Oriental Bittersweet Origin
The oriental variety is an Eastern Asian native vine (Fryer 2011). Native to China, Japan, and Korea. Introduced in the US in the 1860s. Originally used as an ornamental vine and for erosion control purposes. The deciduous woody, vines wrap themselves around plants, shrubs, trees, and anything else it can scale. As the vine grows, it chokes plants, shrubs, and trees. Weight of the vine can bring down entire trees over time. A rapidly spreading vine can grow 60 and up to 90 feet long.
[Fryer, J.L. 2011. Celastrus orbiculatus. In: Fire Effects Information System.
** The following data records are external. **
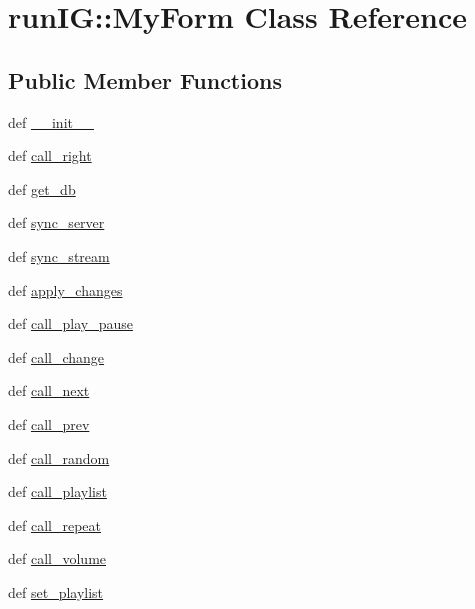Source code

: \hypertarget{classrunIG_1_1MyForm}{
\section{runIG::MyForm Class Reference}
\label{classrunIG_1_1MyForm}
}
\subsection*{Public Member Functions}
\begin{DoxyCompactItemize}
\item 
def \hyperlink{classrunIG_1_1MyForm_a9d9f552af78608303dd1cb70f6d6f788}{\_\-\_\-init\_\-\_\-}
\item 
def \hyperlink{classrunIG_1_1MyForm_adb1a13ae48fdab99d7bb1afc7b12ea80}{call\_\-right}
\item 
def \hyperlink{classrunIG_1_1MyForm_a1ec95d0e4da5677507ac9817996838c9}{get\_\-db}
\item 
def \hyperlink{classrunIG_1_1MyForm_aad9eb7014ac06e3c3dfb6967313c5bfb}{sync\_\-server}
\item 
def \hyperlink{classrunIG_1_1MyForm_a965c1259e4922776fb00cc829c492842}{sync\_\-stream}
\item 
def \hyperlink{classrunIG_1_1MyForm_a7c1fc8b472aab7d4460ec61abd672538}{apply\_\-changes}
\item 
def \hyperlink{classrunIG_1_1MyForm_a15810e0e7a9630b5b7c11407740ab64d}{call\_\-play\_\-pause}
\item 
def \hyperlink{classrunIG_1_1MyForm_af6c215252133a7e524341b35b864ad86}{call\_\-change}
\item 
def \hyperlink{classrunIG_1_1MyForm_abe4585559708c18e35dcb9ed5633b4f3}{call\_\-next}
\item 
def \hyperlink{classrunIG_1_1MyForm_ab3c1631cfd36b7750550d726b6ce15ad}{call\_\-prev}
\item 
def \hyperlink{classrunIG_1_1MyForm_a37960ed144db7a7e2ef5dbe0bb27f442}{call\_\-random}
\item 
def \hyperlink{classrunIG_1_1MyForm_a8db1e454e42cfb386b9f237898ad605a}{call\_\-playlist}
\item 
def \hyperlink{classrunIG_1_1MyForm_afa3b7cafa1eb070a6eaee390464ec343}{call\_\-repeat}
\item 
def \hyperlink{classrunIG_1_1MyForm_afb441f1da6f2a61e5934f1bdf62a8ecd}{call\_\-volume}
\item 
def \hyperlink{classrunIG_1_1MyForm_a8482f0078c8e838ba8672b243b9bee66}{set\_\-playlist}
\item 

\end{DoxyCompactItemize}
U.S. Department of Agriculture, Forest Service, Rocky Mountain Research Station, Fire Sciences Laboratory.]
Oriental Bittersweet Description
If you are unfamiliar with Oriental Bittersweet, we assure you it is destructive. Destructive to the garden, yard, landscape, and home. Oriental bittersweet is an invasive, climbing woody, non-native vine with dense foliage. The vines engulf garden plants and other structures. Vines attach to plants, shrubs, trees, sheds, and fences. As it grows, it wraps itself around what it is climbing.
As a result of this, the vines smother the plant, shrub, or tree that it is attached to. If allowed to grow unrestrained, it can wreak havoc on your entire landscape. Aggressive oriental bittersweet can do considerable damage in a single year alone!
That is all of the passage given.